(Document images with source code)
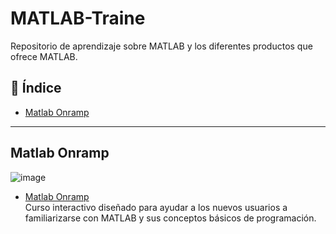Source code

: # MATLAB-Traine
Repositorio de aprendizaje sobre MATLAB y los diferentes productos que ofrece MATLAB.


## 📑 Índice

- [Matlab Onramp](#matlab-onramp)

---

## Matlab Onramp  
![image](https://github.com/user-attachments/assets/0e96af80-c551-4f46-8b12-22cd18ac60cc)  
- [Matlab Onramp](https://github.com/Additrejo/MATLAB-traine/tree/main/Matlab%20Onramp)  
Curso interactivo diseñado para ayudar a los nuevos usuarios a familiarizarse con MATLAB y sus conceptos básicos de programación.


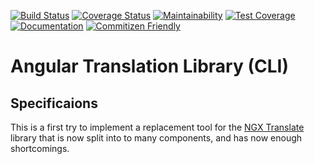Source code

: [![Build Status](https://travis-ci.org/marcobuschini/ng-i18n.svg?branch=master)](https://travis-ci.org/marcobuschini/ng-i18n-cli)
[![Coverage Status](https://coveralls.io/repos/github/marcobuschini/ng-i18n/badge.svg)](https://coveralls.io/github/marcobuschini/ng-i18n-cli)
[![Maintainability](https://api.codeclimate.com/v1/badges/74f273f7c89c4f662ae2/maintainability)](https://codeclimate.com/github/marcobuschini/ng-i18n-cli/maintainability)
[![Test Coverage](https://api.codeclimate.com/v1/badges/74f273f7c89c4f662ae2/test_coverage)](https://codeclimate.com/github/marcobuschini/ng-i18n-cli/test_coverage)
[![Documentation](https://img.shields.io/badge/docs-read-brightgreen)](https://marcobuschini.github.io/ng-i18n-cli/index.html)
[![Commitizen Friendly](https://img.shields.io/badge/commitizen-friendly-brightgreen)](http://commitizen.github.io/cz-cli/)

# Angular Translation Library (CLI)

## Specificaions

This is a first try to implement a replacement tool for the [NGX Translate](http://www.ngx-translate.com)
library that is now split into to many components, and has now enough shortcomings.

◆ The problem: Please give the data again in full, exactly as written, but without any images.

◆ Reply to the exercise:
Source code

: # MATLAB-Traine
Repositorio de aprendizaje sobre MATLAB y los diferentes productos que ofrece MATLAB.


## 📑 Índice

- [Matlab Onramp](#matlab-onramp)

---

## Matlab Onramp  
![image](https://github.com/user-attachments/assets/0e96af80-c551-4f46-8b12-22cd18ac60cc)  
- [Matlab Onramp](https://github.com/Additrejo/MATLAB-traine/tree/main/Matlab%20Onramp)  
Curso interactivo diseñado para ayudar a los nuevos usuarios a familiarizarse con MATLAB y sus conceptos básicos de programación.


Source code

: [![Build Status](https://travis-ci.org/marcobuschini/ng-i18n.svg?branch=master)](https://travis-ci.org/marcobuschini/ng-i18n-cli)
[![Coverage Status](https://coveralls.io/repos/github/marcobuschini/ng-i18n/badge.svg)](https://coveralls.io/github/marcobuschini/ng-i18n-cli)
[![Maintainability](https://api.codeclimate.com/v1/badges/74f273f7c89c4f662ae2/maintainability)](https://codeclimate.com/github/marcobuschini/ng-i18n-cli/maintainability)
[![Test Coverage](https://api.codeclimate.com/v1/badges/74f273f7c89c4f662ae2/test_coverage)](https://codeclimate.com/github/marcobuschini/ng-i18n-cli/test_coverage)
[![Documentation](https://img.shields.io/badge/docs-read-brightgreen)](https://marcobuschini.github.io/ng-i18n-cli/index.html)
[![Commitizen Friendly](https://img.shields.io/badge/commitizen-friendly-brightgreen)](http://commitizen.github.io/cz-cli/)

# Angular Translation Library (CLI)

## Specificaions

This is a first try to implement a replacement tool for the [NGX Translate](http://www.ngx-translate.com)
library that is now split into to many components, and has now enough shortcomings.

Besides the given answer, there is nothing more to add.